Dans ce second western, Christian Rossi évoque les rivalités qui existent entre les peuples indiens. En mutilant Petal pour une offense qu’elle n’a pas commise, Quanah et sa tribu se sont attirés les foudres d’un autre peuple. Ce peuple, une fois son honneur lavé, doit fuir pour échapper aux mains de Quanah dont les troupes sont nettement plus nombreuses. Et, sur papier, leurs chances de survie sont aussi minces qu’une feuille de tabac. Mais c’est sans compter l’adhésion au groupe du vaillant Woan.
Comme c’était déjà le cas pour Golden West, l’auteur aguerri, qui a fait ses armes auprès de vieux renards comme Jijé, bénéficie d’un traitement de faveur. Sa bande dessinée est vendue dans un format inhabituellement grand qui permet une pleine immersion dans les paysages étendus du Far West. À l’image de son héros, c’est la dextérité de Christian Rossi qui impressionne. Dans la précision de son dessin, on reconnaît l’héritage laissé par des spécialistes du western comme Jean Giraud, avec qui Christian Rossi a d’ailleurs collaboré pour la série Jim Cutlass.

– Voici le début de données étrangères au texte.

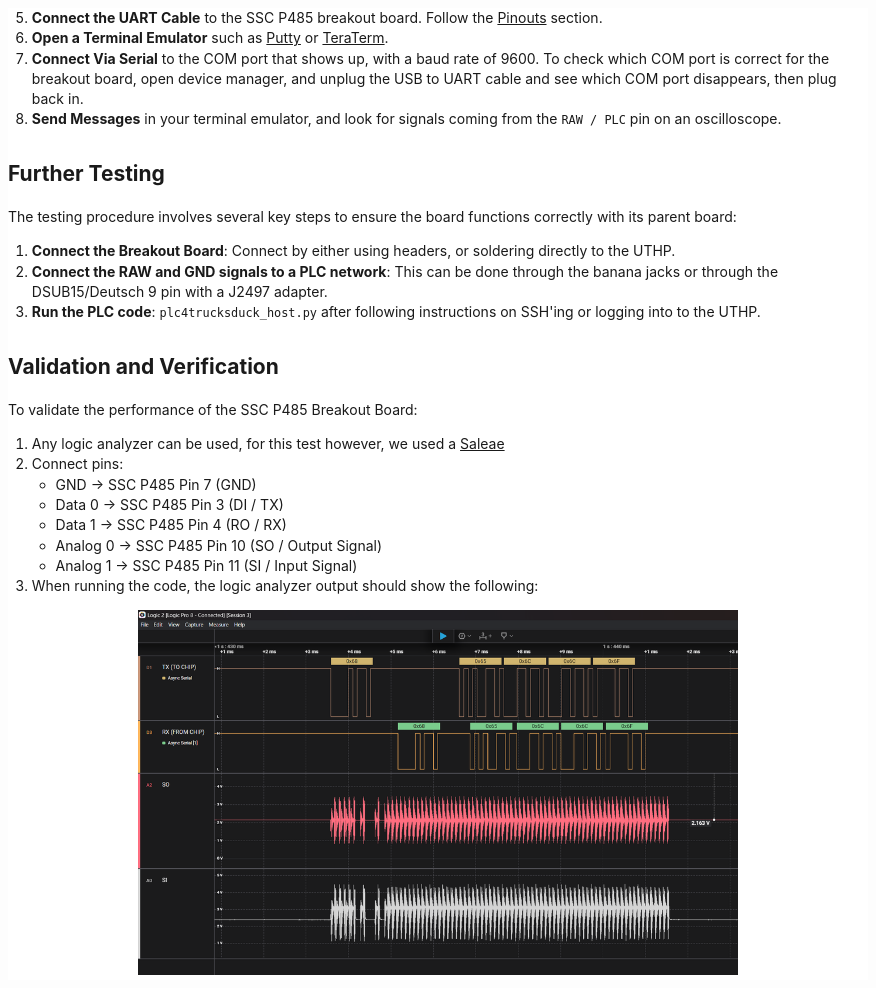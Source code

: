 5. **Connect the UART Cable** to the SSC P485 breakout board. Follow the [Pinouts](#pinouts) section.
6. **Open a Terminal Emulator** such as [Putty](https://www.putty.org/) or [TeraTerm](https://teratermproject.github.io/index-en.html).
7. **Connect Via Serial** to the COM port that shows up, with a baud rate of 9600. To check which COM port is correct for the breakout board, open device manager, and unplug the USB to UART cable and see which COM port disappears, then plug back in.
8. **Send Messages** in your terminal emulator, and look for signals coming from the `RAW / PLC` pin on an oscilloscope.

## Further Testing

The testing procedure involves several key steps to ensure the board functions correctly with its parent board:

1. **Connect the Breakout Board**: Connect by either using headers, or soldering directly to the UTHP.
2. **Connect the RAW and GND signals to a PLC network**: This can be done through the banana jacks or through the DSUB15/Deutsch 9 pin with a J2497 adapter.
3. **Run the PLC code**: ```plc4trucksduck_host.py``` after following instructions on SSH'ing or logging into to the UTHP.

## Validation and Verification

To validate the performance of the SSC P485 Breakout Board:

1. Any logic analyzer can be used, for this test however, we used a [Saleae](https://www.saleae.com/)
2. Connect pins:
   - GND -> SSC P485 Pin 7 (GND)
   - Data 0 -> SSC P485 Pin 3 (DI / TX)
   - Data 1 -> SSC P485 Pin 4 (RO / RX)
   - Analog 0 -> SSC P485 Pin 10 (SO / Output Signal)
   - Analog 1 -> SSC P485 Pin 11 (SI / Input Signal)
3. When running the code, the logic analyzer output should show the following:
<p align="center">
  <img src="./Images/PLC_LA_Output.png" alt="4 MHz" width="600">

Mais Comanche Trail sort en 2026 et, ça, Christian Rossi l’a bien intégré. Son univers s’inspire de l’âge d’or des westerns dans la bande dessinée francophone, mais dans une version plus adaptée aux graphismes de notre époque. Aux traits marqués, Comanche Trail préfère un dessin plus doux. Lumineux. Ses teintes parfois pastel ne ternissent pourtant en rien les atmosphères crépusculaires qu’on associe au Far West. L’abondance de texte a laissé place à une vision plus contemplative de la narration.
L’histoire reste assez simple, malgré certains sujets abordés, tels que la désunion entre les peuples indiens ou encore leur rapport animiste à la nature. La fin surprend, plus que le moyen d’y parvenir. C’est de nouveau le mythe du héros solitaire que nous sert Christian Rossi. Et même si l’érudition et le savoir de l’auteur sont sans conteste, l’importante présence de termes indiens rend parfois la lecture exigeante. Surtout pour un public peu averti. Cela dit, le dessin est tellement imposant et immersif que le lecteur, même le moins adepte du genre, peut se retrouver happé par la délicatesse avec laquelle Christian Rossi représente la violence.